Her breath hitched, and a knot formed in her throat. Tears filled her eyes, her emotions scattered through her body. Smiling, she stared into his beautiful brown eyes. “I love you too, Hank. It scared me when I first realized it. But I love you too.”

His lips met hers, softly, reverently, and sweet.

Outside, the roar of the crowd had faded to a low hum; the late afternoon light slanted through the gap in the curtains, painting a thin stripe across the floor. Somewhere down on the boardwalk, someone laughed, a sound carried on the same breeze that brought the smell of the sea.

Inside, Bree felt like something inside her had just been set carefully back on its feet after years of stumbling.
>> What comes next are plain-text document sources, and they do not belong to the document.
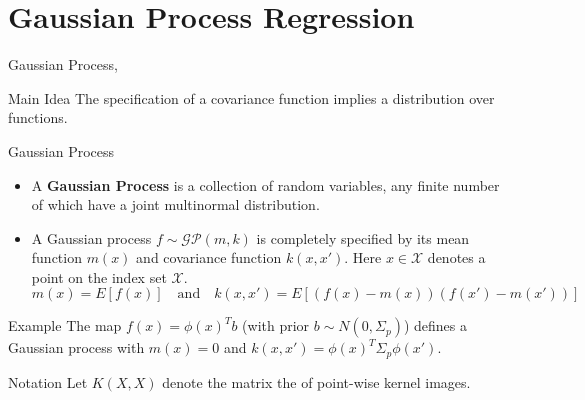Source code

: \documentclass[10pt]{beamer}
\begin{document}
\section{Gaussian Process Regression}


\begin{frame}{Gaussian Process}{\cite[Chapter 21]{BDA13}, \cite[Chapter 2.2]{RW05}}
\begin{block}{Main Idea}
The specification of a covariance function implies a distribution over functions.
\end{block}
\begin{block}{Gaussian Process}
\begin{itemize}
\item A {\bf Gaussian Process} is a collection of random variables, any finite number of which have a joint multinormal distribution. \\
\item A Gaussian process $f \sim \mathcal{GP}(m, k)$ is completely specified by its mean function $m(x)$ and covariance function $k(x, x')$. Here $x \in \mathcal{X}$ denotes a point on the index set $\mathcal{X}$.
$$
m(x) = E[f(x)]
\quad
\text{and}
\quad
k(x, x') = E[(f(x) - m(x))(f(x') - m(x'))]
$$
\end{itemize}
\end{block}
\pause 
\begin{block}{Example}
The map $f(x) = \phi(x)^T b $ (with prior $b\sim N(0, \Sigma_p)$) defines a Gaussian process with $m(x)=0$ and $k(x, x') = \phi(x)^T\Sigma_p\phi(x')$.
\end{block}
\begin{block}{Notation}
Let $K(X, X)$ denote the matrix the of point-wise kernel images. 
\end{block}
\end{frame}
\end{document}
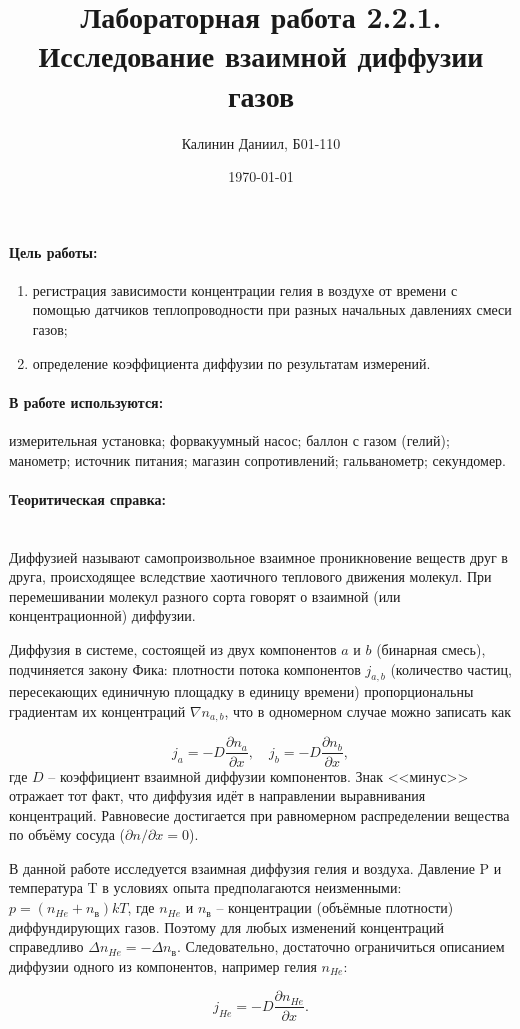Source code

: \documentclass[a4paper, 12pt]{article}
\author{Калинин Даниил, Б01-110}
\date{\today}
\title{Лабораторная работа 2.2.1. Исследование взаимной диффузии газов}
\newcommand{\parag}[1]{\paragraph*{#1:}}
\begin{document}
\maketitle

\parag {Цель работы}

\begin{enumerate}
	\item регистрация зависимости концентрации гелия в воздухе от времени с помощью датчиков теплопроводности при разных начальных давлениях смеси газов;
	\item определение коэффициента диффузии по результатам измерений.
\end{enumerate}

\parag {В работе используются}
измерительная установка; форвакуумный насос; баллон с газом (гелий); манометр; источник питания; магазин сопротивлений; гальванометр; секундомер.

\parag {Теоритическая справка} ~\\
Диффузией называют самопроизвольное взаимное проникновение веществ друг в друга, происходящее вследствие хаотичного теплового движения молекул. При перемешивании молекул разного сорта говорят о взаимной (или концентрационной) диффузии.

Диффузия в системе, состоящей из двух компонентов $ a $ и $ b $ (бинарная смесь), подчиняется закону Фика: плотности потока компонентов $ j_{a,b} $ (количество частиц, пересекающих единичную площадку в единицу времени) пропорциональны градиентам их концентраций $ \nabla n_{a,b}$, что в одномерном случае можно записать как

\[ j_a = -D\frac{\partial n_a}{\partial x}, \quad j_b = -D\frac{\partial n_b}{\partial x}, \]
где $ D $ -- коэффициент взаимной диффузии компонентов. Знак <<минус>> отражает тот факт, что диффузия идёт в направлении выравнивания концентраций. Равновесие достигается при равномерном распределении вещества по объёму сосуда ($ \partial n / \partial x = 0 $).

В данной работе исследуется взаимная диффузия гелия и воздуха. Давление P и температура T в условиях опыта предполагаются неизменными: $ p=(n_{He}+n_{\text{в}})kT $, где $ n_{He} $ и $ n_{\text{в}} $ -- концентрации (объёмные плотности) диффундирующих газов. Поэтому для любых изменений концентраций справедливо $ \Delta n_{He}=-\Delta n_{\text{в}} $. Следовательно, достаточно ограничиться описанием диффузии одного из компонентов, например гелия $ n_{He} $:

\begin{equation}\label{1}
j_{He}=-D\frac{\partial n_{He}}{\partial x}.
\end{equation}
\end{document}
“You know what the weirdest part is?” she said.

“What?” he asked.

“I actually want to paint this,” she said. “You. The race. The warehouse. All of it. Not because it is an assignment or a commission or a distraction. Because it is mine.”

He tipped his head up to kiss her again, a quick, soft press.

“Then paint it,” he said. “Paint the hell out of it. Copper Moon could use a few more stories on canvas.”